*PROBLEM DESCRIPTION*
From the line containing "Alice firma el" to the final line of the listing, restate each line word for word and add nothing.

——————

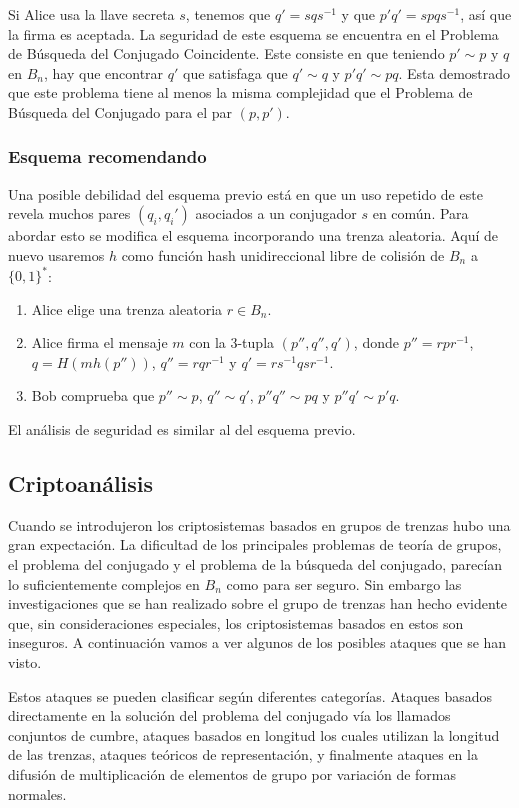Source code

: \documentclass[12pt]{article}
\theoremstyle{definition}
\begin{document}
Si Alice usa la llave secreta $s$, tenemos que $q'=sqs^{-1}$ y que $p'q'=spqs^{-1}$, así que la firma es aceptada. La seguridad de este esquema se encuentra en el Problema de Búsqueda del Conjugado Coincidente. Este consiste en que teniendo $p'\sim p$ y $q$ en $B_n$, hay que encontrar $q'$ que satisfaga que $q'\sim q$ y $p'q'\sim pq$. Esta demostrado que este problema tiene al menos la misma complejidad que el Problema de Búsqueda del Conjugado para el par $(p,p')$.

\subsubsection*{Esquema recomendando}
Una posible debilidad del esquema previo está en que un uso repetido de este revela muchos pares $(q_i,q_i')$ asociados a un conjugador $s$ en común. Para abordar esto se modifica el esquema incorporando una trenza aleatoria. Aquí de nuevo usaremos $h$ como función hash unidireccional libre de colisión de $B_n$ a $\{0,1\}^*$:

\begin{enumerate}
\item Alice elige una trenza aleatoria $r\in B_n$.
\item Alice firma el mensaje $m$ con la 3-tupla $(p'',q'',q')$, donde $p''=rpr^{-1}$, $q=H(mh(p''))$, $q''=rqr^{-1}$ y $q'=rs^{-1}qsr^{-1}$.
\item Bob comprueba que $p''\sim p$, $q''\sim q'$, $p''q''\sim pq$ y $p''q'\sim p'q$.
\end{enumerate}

El análisis de seguridad es similar al del esquema previo.

\subsection{Criptoanálisis}

Cuando se introdujeron los criptosistemas basados en grupos de trenzas hubo una gran expectación. La dificultad de los principales problemas de teoría de grupos, el problema del conjugado y el problema de la búsqueda del conjugado, parecían lo suficientemente complejos en $B_n$ como para ser seguro. Sin embargo las investigaciones que se han realizado sobre el grupo de trenzas han hecho evidente que, sin consideraciones especiales, los criptosistemas basados en estos son inseguros. A continuación vamos a ver algunos de los posibles ataques que se han visto.

Estos ataques se pueden clasificar según diferentes categorías. Ataques basados directamente en la solución del problema del conjugado vía los llamados conjuntos de cumbre, ataques basados en longitud los cuales utilizan la longitud de las trenzas, ataques teóricos de representación, y finalmente ataques en la difusión de multiplicación de elementos de grupo por variación de formas normales.
\end{document}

——————

*RESPONSE AREA*
\item Alice firma el mensaje $m$ con la 3-tupla $(p'',q'',q')$, donde $p''=rpr^{-1}$, $q=H(mh(p''))$, $q''=rqr^{-1}$ y $q'=rs^{-1}qsr^{-1}$.
\item Bob comprueba que $p''\sim p$, $q''\sim q'$, $p''q''\sim pq$ y $p''q'\sim p'q$.
\end{enumerate}

El análisis de seguridad es similar al del esquema previo.

\subsection{Criptoanálisis}

Cuando se introdujeron los criptosistemas basados en grupos de trenzas hubo una gran expectación. La dificultad de los principales problemas de teoría de grupos, el problema del conjugado y el problema de la búsqueda del conjugado, parecían lo suficientemente complejos en $B_n$ como para ser seguro. Sin embargo las investigaciones que se han realizado sobre el grupo de trenzas han hecho evidente que, sin consideraciones especiales, los criptosistemas basados en estos son inseguros. A continuación vamos a ver algunos de los posibles ataques que se han visto.

Estos ataques se pueden clasificar según diferentes categorías. Ataques basados directamente en la solución del problema del conjugado vía los llamados conjuntos de cumbre, ataques basados en longitud los cuales utilizan la longitud de las trenzas, ataques teóricos de representación, y finalmente ataques en la difusión de multiplicación de elementos de grupo por variación de formas normales.
\end{document}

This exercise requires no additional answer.